Problem with KLqp inference for Poisson distribution


#1

Hello!

I’m a newbie to Edward and Tensorflow so I decided to implement something very simple for a start. For my first exercise I am implementing bayesian inference for a Poisson distribution. This should be easy, right?

Unfortunately I ran into problems using KLqp inference for this problem.

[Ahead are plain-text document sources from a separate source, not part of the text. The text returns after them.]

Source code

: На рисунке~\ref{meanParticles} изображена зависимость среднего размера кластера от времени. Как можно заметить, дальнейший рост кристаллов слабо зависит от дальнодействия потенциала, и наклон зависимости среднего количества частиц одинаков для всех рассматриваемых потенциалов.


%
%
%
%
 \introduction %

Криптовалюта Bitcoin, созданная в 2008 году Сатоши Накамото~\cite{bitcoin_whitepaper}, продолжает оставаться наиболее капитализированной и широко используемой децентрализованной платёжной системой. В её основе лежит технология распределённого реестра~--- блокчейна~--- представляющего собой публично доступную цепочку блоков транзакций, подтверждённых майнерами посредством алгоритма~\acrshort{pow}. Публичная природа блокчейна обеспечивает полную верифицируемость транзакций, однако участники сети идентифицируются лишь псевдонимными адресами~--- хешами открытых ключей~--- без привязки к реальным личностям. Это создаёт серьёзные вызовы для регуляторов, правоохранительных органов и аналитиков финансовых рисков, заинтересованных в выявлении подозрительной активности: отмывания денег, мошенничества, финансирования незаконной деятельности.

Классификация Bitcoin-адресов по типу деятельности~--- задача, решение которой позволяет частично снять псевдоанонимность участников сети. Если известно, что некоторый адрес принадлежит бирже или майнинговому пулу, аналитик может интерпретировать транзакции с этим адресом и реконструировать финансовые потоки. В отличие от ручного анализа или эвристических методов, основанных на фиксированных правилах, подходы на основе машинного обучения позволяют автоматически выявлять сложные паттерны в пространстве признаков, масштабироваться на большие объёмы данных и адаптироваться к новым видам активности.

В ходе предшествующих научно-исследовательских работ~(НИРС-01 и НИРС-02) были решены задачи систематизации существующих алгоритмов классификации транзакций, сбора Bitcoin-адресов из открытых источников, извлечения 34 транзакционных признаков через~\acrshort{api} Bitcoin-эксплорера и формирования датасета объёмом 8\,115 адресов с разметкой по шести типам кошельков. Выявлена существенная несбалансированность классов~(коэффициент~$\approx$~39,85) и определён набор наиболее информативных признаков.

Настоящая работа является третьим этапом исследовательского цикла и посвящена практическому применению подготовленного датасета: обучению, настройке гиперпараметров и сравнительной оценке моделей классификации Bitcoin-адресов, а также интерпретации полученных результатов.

I can’t get it to converge to a correct posterior distribution no matter how I tweak the parameters (n_iter, n_samples).

# Generate sample data
N = 100
lamb_true = 1.0
data = np.random.poisson(lam=lamb_true, size=N).astype('float32')

# Setup generative model
alpha_0 = 1.0
beta_0 = 1.0
lamb = Gamma(concentration=tf.constant(alpha_0), rate=tf.constant(beta_0))
x = Poisson(lamb, sample_shape=N)

# Inference using KLqp: NOT WORKING CORRECTLY 
qlamb_alpha = tf.Variable(1.0) 
qlamb_beta = tf.Variable(1.0)
qlamb = Gamma(concentration=qlamb_alpha, rate=qlamb_beta)
inference = ed.KLqp({lamb: qlamb}, data={x: data})
inference.initialize(n_iter=20000, n_samples=5)
tf.global_variables_initializer().run()
for t in xrange(inference.n_iter):
    inference.update()

Full code with results is here https://github.com/stys/labs/blob/master/notebooks/edward-tutorials/poisson-distribution.ipynb

In attempt to figure out the problem I have implemented three other ways to estimate posterior distribution and all these methods give very consistent results, but KLqp inference is completely off.

First, the exact Gamma posterior is available for Gamma prior:

qlamb_exact = Gamma(concentration=tf.constant([alpha_0 + np.sum(data)]), rate=tf.constant(beta_0 + len(data)))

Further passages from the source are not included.